If I had children, I'd read to them while they were too little to do so, whatever I wanted. Everything from Stephen King to David Foster Wallace. And frequent visits to libraries and used book shops to get them excited about being around books and bringing books home. Then, as they are able to start reading themselves, I'd let them pick out whatever they want. If they're 6 and picking out trade paperback novels, absolutely fine. They'll stumble through unfamiliar words until they learn definitions through their usage. If they prefer picture books, I'll encourage that too.

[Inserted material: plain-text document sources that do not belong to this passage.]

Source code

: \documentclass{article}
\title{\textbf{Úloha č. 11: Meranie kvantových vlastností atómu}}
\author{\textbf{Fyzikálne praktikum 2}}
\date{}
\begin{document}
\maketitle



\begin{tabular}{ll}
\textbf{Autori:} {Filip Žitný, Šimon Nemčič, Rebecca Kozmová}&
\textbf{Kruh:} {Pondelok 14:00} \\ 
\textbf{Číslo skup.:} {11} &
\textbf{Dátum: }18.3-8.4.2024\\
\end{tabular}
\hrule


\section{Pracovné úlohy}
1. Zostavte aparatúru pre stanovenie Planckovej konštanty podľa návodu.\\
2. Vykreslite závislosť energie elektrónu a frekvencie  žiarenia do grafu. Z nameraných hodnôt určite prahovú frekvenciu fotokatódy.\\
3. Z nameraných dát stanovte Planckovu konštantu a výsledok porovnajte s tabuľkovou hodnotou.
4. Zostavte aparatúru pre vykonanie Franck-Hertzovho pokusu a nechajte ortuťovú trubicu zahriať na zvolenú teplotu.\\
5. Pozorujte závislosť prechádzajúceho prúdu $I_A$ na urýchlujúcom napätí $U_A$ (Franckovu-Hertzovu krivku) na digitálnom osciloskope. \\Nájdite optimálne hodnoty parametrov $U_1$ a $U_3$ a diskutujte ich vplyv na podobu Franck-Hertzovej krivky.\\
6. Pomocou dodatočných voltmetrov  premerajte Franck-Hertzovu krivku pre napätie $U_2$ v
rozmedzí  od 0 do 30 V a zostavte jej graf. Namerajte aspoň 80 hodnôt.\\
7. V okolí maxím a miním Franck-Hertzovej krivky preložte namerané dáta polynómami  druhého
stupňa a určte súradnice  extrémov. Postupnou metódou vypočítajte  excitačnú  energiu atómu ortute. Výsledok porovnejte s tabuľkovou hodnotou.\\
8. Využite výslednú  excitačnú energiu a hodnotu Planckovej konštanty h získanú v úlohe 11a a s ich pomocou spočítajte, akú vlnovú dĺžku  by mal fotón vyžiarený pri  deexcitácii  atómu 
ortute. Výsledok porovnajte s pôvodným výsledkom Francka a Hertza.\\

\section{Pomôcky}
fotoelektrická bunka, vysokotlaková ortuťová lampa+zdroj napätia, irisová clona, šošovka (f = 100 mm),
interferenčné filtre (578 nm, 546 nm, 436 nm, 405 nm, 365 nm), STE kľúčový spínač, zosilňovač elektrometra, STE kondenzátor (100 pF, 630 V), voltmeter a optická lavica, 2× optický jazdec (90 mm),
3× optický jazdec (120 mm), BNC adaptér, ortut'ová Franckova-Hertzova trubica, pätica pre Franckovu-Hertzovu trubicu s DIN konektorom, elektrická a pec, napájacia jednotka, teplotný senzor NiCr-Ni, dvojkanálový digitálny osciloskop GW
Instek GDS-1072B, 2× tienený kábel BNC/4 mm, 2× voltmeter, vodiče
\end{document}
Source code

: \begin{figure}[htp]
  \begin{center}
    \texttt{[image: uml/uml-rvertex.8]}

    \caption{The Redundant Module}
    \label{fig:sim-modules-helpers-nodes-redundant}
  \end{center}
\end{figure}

The point is to just get them familiar with reading and books and being read to. And I don't want to ever tell them, "Oh, that's a grown up book. Too big for you." I don't want to limit them or make them feel like they can only enjoy particular books at a particular time in their life. And I would never tell them their opinions are wrong but if they wanted to share their ideas, if they were willing to debate it a little, I'd ask questions.

One of the things I have hated so much, my entire life, is feeling so condescended to by those older than me. Like, if I had lived as long as they have, if I'd been through "REAL" struggles, I might understand the world better. I'm in my thirties and it still goes on. My ideas about the world, the changes I want to make, they're seen as childish and too idealistic. I haven't truly suffered enough for the older generation to be seen as valuable, yet any solutions from them is to just shut up and put things back to the way they were. Control and resentment for anyone yunger.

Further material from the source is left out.